Table 30.5 Mechanisms of action of commonly used antimyeloma drugs29–35
Drug | Mechanism of action |
---|---|
Alkylating agents (melphalan, cyclophosphamide, BCNU) | Cross-linking DNA strands in resting and dividing cells |
Glucocorticoids (dexamethasone, prednisolone) | Increased apoptosis of myeloma plasma cells with associated phosphorylation of RAFTK |
Vinca alkaloids (vincristine) | Inhibition of microtubule formation resulting in the arrest of dividing cells in metaphase |
Anthracyclines (adriamycin) | Binds to nucleic acids by intercalation with base pairs of the DNA double helix interfering with DNA synthesis |
Bisphosphonates (clodronate, pamidronate, zoledronic acid) | Reduced osteoclastic activity and decreased bone absorption Myeloma plasma cell and bone-marrow apoptosis Decreased production of IL-6 and metalloproteinases Activation of γδ T-cells |
Immunomodulatory drugs – IMiDs (thalidomide and lenalidomide) | Growth arrest or increased apoptosis of myeloma plasma cells Alteration in adhesion molecule profile Alteration in cytokine secretion and/or bioavailability (IL6 and VEGF) Decreased angiogenesis Altered immune response |
Proteasome inhibitors | Decreased myeloma cell growth and survival signaling (e.g.

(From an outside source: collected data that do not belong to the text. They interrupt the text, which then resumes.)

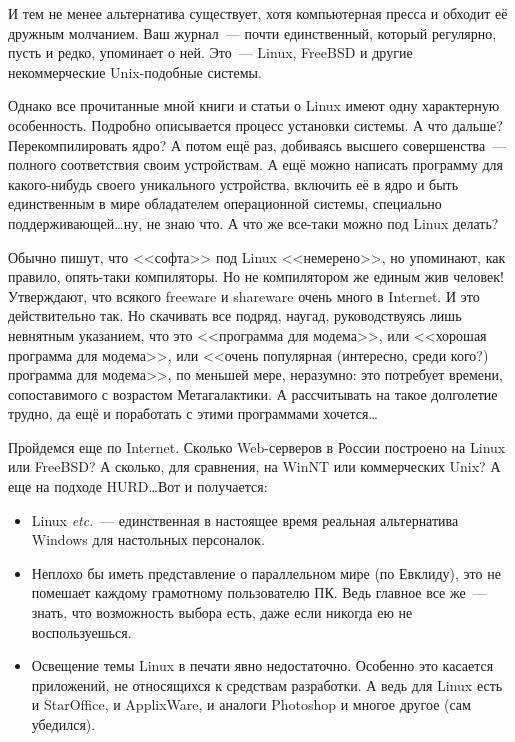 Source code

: И тем не менее альтернатива существует, хотя компьютерная пресса и обходит её дружным молчанием. Ваш журнал~--- почти единственный, который регулярно, пусть и редко, упоминает о ней. Это~--- Linux, FreeBSD и другие некоммерческие Unix-подобные системы.

Однако все прочитанные мной книги и статьи о Linux имеют одну характерную особенность. Подробно описывается процесс установки системы. А что дальше? Перекомпилировать ядро? А потом ещё раз, добиваясь высшего совершенства~--- полного соответствия своим устройствам. А ещё можно написать программу для какого-нибудь своего уникального устройства, включить её в ядро и быть единственным в мире обладателем операционной системы, специально поддерживающей\dots ну, не знаю что. А что же все-таки можно под Linux делать?

Обычно пишут, что <<софта>> под Linux <<немерено>>, но упоминают, как правило, опять-таки компиляторы. Но не компилятором же единым жив человек! Утверждают, что всякого freeware и shareware очень много в Internet. И это действительно так. Но скачивать все подряд, наугад, руководствуясь лишь невнятным указанием, что это <<программа для модема>>, или <<хорошая программа для модема>>, или <<очень популярная (интересно, среди кого?) программа для модема>>, по меньшей мере, неразумно: это потребует времени, сопоставимого с возрастом Метагалактики. А рассчитывать на такое долголетие трудно, да ещё и поработать с этими программами хочется\dots

Пройдемся еще по Internet. Сколько Web-серверов в России построено на Linux или FreeBSD? А сколько, для сравнения, на WinNT или коммерческих Unix? А еще на подходе HURD\dots Вот и получается:

\begin{itemize}
	\item Linux \textit{etc}.~--- единственная в настоящее время реальная альтернатива Windows для настольных персоналок. 
	\item Неплохо бы иметь представление о параллельном мире (по Евклиду), это не помешает каждому грамотному пользователю ПК. Ведь главное все же~--- знать, что возможность выбора есть, даже если никогда ею не воспользуешься. 
	\item Освещение темы Linux в печати явно недостаточно. Особенно это касается приложений, не относящихся к средствам разработки. А ведь для Linux есть и StarOffice, и ApplixWare, и аналоги Photoshop и многое другое (сам убедился). 
\end{itemize}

NFκB) Decreased expression of key anti-apoptotic molecules Dysregulation of intracellular calcium metabolism Down-regulation of genes involved in mismatch repair and DNA double strand break repair Decreased myeloma cell adhesion Stimulation of osteoblast activity |
BCNU, carmustine (bis-chloronitrosourea); IL6, interleukin 6; RAFTK, related adhesion focal tyrosine kinase; VEGF, vascular endothelial growth factor.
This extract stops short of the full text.